_Exercise goal_.
An exact copy of all the data is required, with pictures left out.

_Information given_.

%%

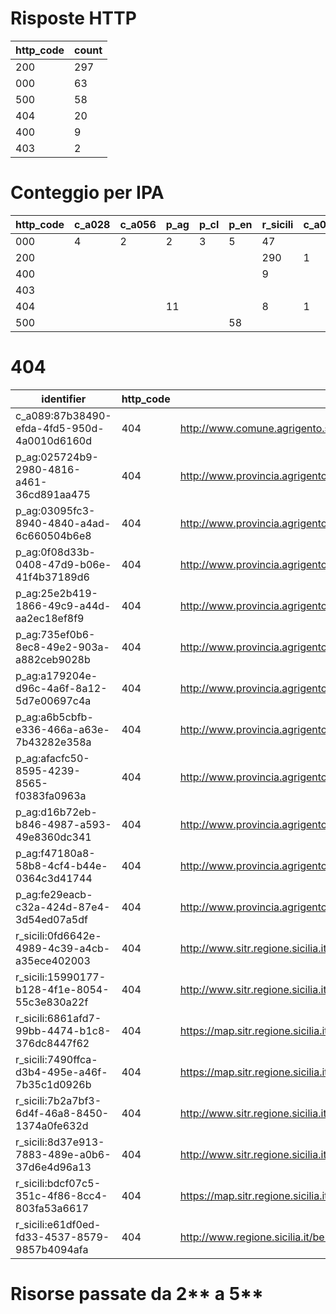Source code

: # Risposte HTTP

| http_code | count |
| --- | --- |
| 200 | 297 |
| 000 | 63 |
| 500 | 58 |
| 404 | 20 |
| 400 | 9 |
| 403 | 2 |

# Conteggio per IPA 

| http_code | c_a028 | c_a056 | p_ag | p_cl | p_en | r_sicili | c_a089 | p_tp |
| --- | --- | --- | --- | --- | --- | --- | --- | --- |
| 000 | 4 | 2 | 2 | 3 | 5 | 47 |  |  |
| 200 |  |  |  |  |  | 290 | 1 | 6 |
| 400 |  |  |  |  |  | 9 |  |  |
| 403 |  |  |  |  |  |  |  | 2 |
| 404 |  |  | 11 |  |  | 8 | 1 |  |
| 500 |  |  |  |  | 58 |  |  |  |

# 404

| identifier | http_code | references |
| --- | --- | --- |
| c_a089:87b38490-efda-4fd5-950d-4a0010d6160d | 404 | http://www.comune.agrigento.sitr.it/ArcGIS/services/Agrigento/Catasto/MapServer/WMSServer? |
| p_ag:025724b9-2980-4816-a461-36cd891aa475 | 404 | http://www.provincia.agrigento.sitr.it/ArcGIS/services/ComuniSicilia/MapServer/WMSServer |
| p_ag:03095fc3-8940-4840-a4ad-6c660504b6e8 | 404 | http://www.provincia.agrigento.sitr.it/ArcGIS/services/IGM50K/MapServer/WMSServer |
| p_ag:0f08d33b-0408-47d9-b06e-41f4b37189d6 | 404 | http://www.provincia.agrigento.sitr.it/ArcGIS/services/Viabilita/MapServer/WMSServer |
| p_ag:25e2b419-1866-49c9-a44d-aa2ec18ef8f9 | 404 | http://www.provincia.agrigento.sitr.it/ArcGIS/services/SIC_ZPS/MapServer/WMSServer |
| p_ag:735ef0b6-8ec8-49e2-903a-a882ceb9028b | 404 | http://www.provincia.agrigento.sitr.it/ArcGIS/services/RD3267idrogeol/MapServer/WMSServer |
| p_ag:a179204e-d96c-4a6f-8a12-5d7e00697c4a | 404 | http://www.provincia.agrigento.sitr.it/ArcGIS/services/toponimi/MapServer/WMSServer |
| p_ag:a6b5cbfb-e336-466a-a63e-7b43282e358a | 404 | http://www.provincia.agrigento.sitr.it/ArcGIS/services/ImpBirdAreas/MapServer/WMSServer |
| p_ag:afacfc50-8595-4239-8565-f0383fa0963a | 404 | http://www.provincia.agrigento.sitr.it/ArcGIS/services/Ortofoto1994_BN/MapServer/WMSServer |
| p_ag:d16b72eb-b846-4987-a593-49e8360dc341 | 404 | http://www.provincia.agrigento.sitr.it/ArcGIS/services/CTR5Kcasmez/MapServer/WMSServer |
| p_ag:f47180a8-58b8-4cf4-b44e-0364c3d41744 | 404 | http://www.provincia.agrigento.sitr.it/ArcGIS/services/CTR_ediz94/MapServer/WMSServer |
| p_ag:fe29eacb-c32a-424d-87e4-3d54ed07a5df | 404 | http://www.provincia.agrigento.sitr.it/ArcGIS/services/CTR_ediz81/MapServer/WMSServer |
| r_sicili:0fd6642e-4989-4c39-a4cb-a35ece402003 | 404 | http://www.sitr.regione.sicilia.it/component/option,com_docman/task,doc_details/gid,24/Itemid,105/ |
| r_sicili:15990177-b128-4f1e-8054-55c3e830a22f | 404 | http://www.sitr.regione.sicilia.it/component/option,com_docman/task,doc_details/gid,24/Itemid,105/ |
| r_sicili:6861afd7-99bb-4474-b1c8-376dc8447f62 | 404 | https://map.sitr.regione.sicilia.it/gis/services/ATA_2012_2013/Ortofoto_ATA_2012_2013_Messina_14cm/MapServer/WMSServer |
| r_sicili:7490ffca-d3b4-495e-a46f-7b35c1d0926b | 404 | https://map.sitr.regione.sicilia.it/gis/services/modelli_digitali/mdt_40m_it2000/ImageServer/WCSServer?&service=WCS |
| r_sicili:7b2a7bf3-6d4f-46a8-8450-1374a0fe632d | 404 | http://www.sitr.regione.sicilia.it/component/option,com_docman/task,doc_details/gid,24/Itemid,105/ |
| r_sicili:8d37e913-7883-489e-a0b6-37d6e4d96a13 | 404 | http://www.sitr.regione.sicilia.it/component/option,com_docman/task,doc_details/gid,24/Itemid,105/ |
| r_sicili:bdcf07c5-351c-4f86-8cc4-803fa53a6617 | 404 | https://map.sitr.regione.sicilia.it/gis/services/piani_paesaggisticii/rg_componenti_paesaggio/MapServer/WMSServer |
| r_sicili:e61df0ed-fd33-4537-8579-9857b4094afa | 404 | http://www.regione.sicilia.it/beniculturali/dirbenicult/bca/ptpr/pianopaesistico.html |

# Risorse passate da 2** a 5**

%%

_Answer for the task_.
Source code

: # Risposte HTTP

| http_code | count |
| --- | --- |
| 200 | 297 |
| 000 | 63 |
| 500 | 58 |
| 404 | 20 |
| 400 | 9 |
| 403 | 2 |

# Conteggio per IPA 

| http_code | c_a028 | c_a056 | p_ag | p_cl | p_en | r_sicili | c_a089 | p_tp |
| --- | --- | --- | --- | --- | --- | --- | --- | --- |
| 000 | 4 | 2 | 2 | 3 | 5 | 47 |  |  |
| 200 |  |  |  |  |  | 290 | 1 | 6 |
| 400 |  |  |  |  |  | 9 |  |  |
| 403 |  |  |  |  |  |  |  | 2 |
| 404 |  |  | 11 |  |  | 8 | 1 |  |
| 500 |  |  |  |  | 58 |  |  |  |

# 404

| identifier | http_code | references |
| --- | --- | --- |
| c_a089:87b38490-efda-4fd5-950d-4a0010d6160d | 404 | http://www.comune.agrigento.sitr.it/ArcGIS/services/Agrigento/Catasto/MapServer/WMSServer? |
| p_ag:025724b9-2980-4816-a461-36cd891aa475 | 404 | http://www.provincia.agrigento.sitr.it/ArcGIS/services/ComuniSicilia/MapServer/WMSServer |
| p_ag:03095fc3-8940-4840-a4ad-6c660504b6e8 | 404 | http://www.provincia.agrigento.sitr.it/ArcGIS/services/IGM50K/MapServer/WMSServer |
| p_ag:0f08d33b-0408-47d9-b06e-41f4b37189d6 | 404 | http://www.provincia.agrigento.sitr.it/ArcGIS/services/Viabilita/MapServer/WMSServer |
| p_ag:25e2b419-1866-49c9-a44d-aa2ec18ef8f9 | 404 | http://www.provincia.agrigento.sitr.it/ArcGIS/services/SIC_ZPS/MapServer/WMSServer |
| p_ag:735ef0b6-8ec8-49e2-903a-a882ceb9028b | 404 | http://www.provincia.agrigento.sitr.it/ArcGIS/services/RD3267idrogeol/MapServer/WMSServer |
| p_ag:a179204e-d96c-4a6f-8a12-5d7e00697c4a | 404 | http://www.provincia.agrigento.sitr.it/ArcGIS/services/toponimi/MapServer/WMSServer |
| p_ag:a6b5cbfb-e336-466a-a63e-7b43282e358a | 404 | http://www.provincia.agrigento.sitr.it/ArcGIS/services/ImpBirdAreas/MapServer/WMSServer |
| p_ag:afacfc50-8595-4239-8565-f0383fa0963a | 404 | http://www.provincia.agrigento.sitr.it/ArcGIS/services/Ortofoto1994_BN/MapServer/WMSServer |
| p_ag:d16b72eb-b846-4987-a593-49e8360dc341 | 404 | http://www.provincia.agrigento.sitr.it/ArcGIS/services/CTR5Kcasmez/MapServer/WMSServer |
| p_ag:f47180a8-58b8-4cf4-b44e-0364c3d41744 | 404 | http://www.provincia.agrigento.sitr.it/ArcGIS/services/CTR_ediz94/MapServer/WMSServer |
| p_ag:fe29eacb-c32a-424d-87e4-3d54ed07a5df | 404 | http://www.provincia.agrigento.sitr.it/ArcGIS/services/CTR_ediz81/MapServer/WMSServer |
| r_sicili:0fd6642e-4989-4c39-a4cb-a35ece402003 | 404 | http://www.sitr.regione.sicilia.it/component/option,com_docman/task,doc_details/gid,24/Itemid,105/ |
| r_sicili:15990177-b128-4f1e-8054-55c3e830a22f | 404 | http://www.sitr.regione.sicilia.it/component/option,com_docman/task,doc_details/gid,24/Itemid,105/ |
| r_sicili:6861afd7-99bb-4474-b1c8-376dc8447f62 | 404 | https://map.sitr.regione.sicilia.it/gis/services/ATA_2012_2013/Ortofoto_ATA_2012_2013_Messina_14cm/MapServer/WMSServer |
| r_sicili:7490ffca-d3b4-495e-a46f-7b35c1d0926b | 404 | https://map.sitr.regione.sicilia.it/gis/services/modelli_digitali/mdt_40m_it2000/ImageServer/WCSServer?&service=WCS |
| r_sicili:7b2a7bf3-6d4f-46a8-8450-1374a0fe632d | 404 | http://www.sitr.regione.sicilia.it/component/option,com_docman/task,doc_details/gid,24/Itemid,105/ |
| r_sicili:8d37e913-7883-489e-a0b6-37d6e4d96a13 | 404 | http://www.sitr.regione.sicilia.it/component/option,com_docman/task,doc_details/gid,24/Itemid,105/ |
| r_sicili:bdcf07c5-351c-4f86-8cc4-803fa53a6617 | 404 | https://map.sitr.regione.sicilia.it/gis/services/piani_paesaggisticii/rg_componenti_paesaggio/MapServer/WMSServer |
| r_sicili:e61df0ed-fd33-4537-8579-9857b4094afa | 404 | http://www.regione.sicilia.it/beniculturali/dirbenicult/bca/ptpr/pianopaesistico.html |

# Risorse passate da 2** a 5**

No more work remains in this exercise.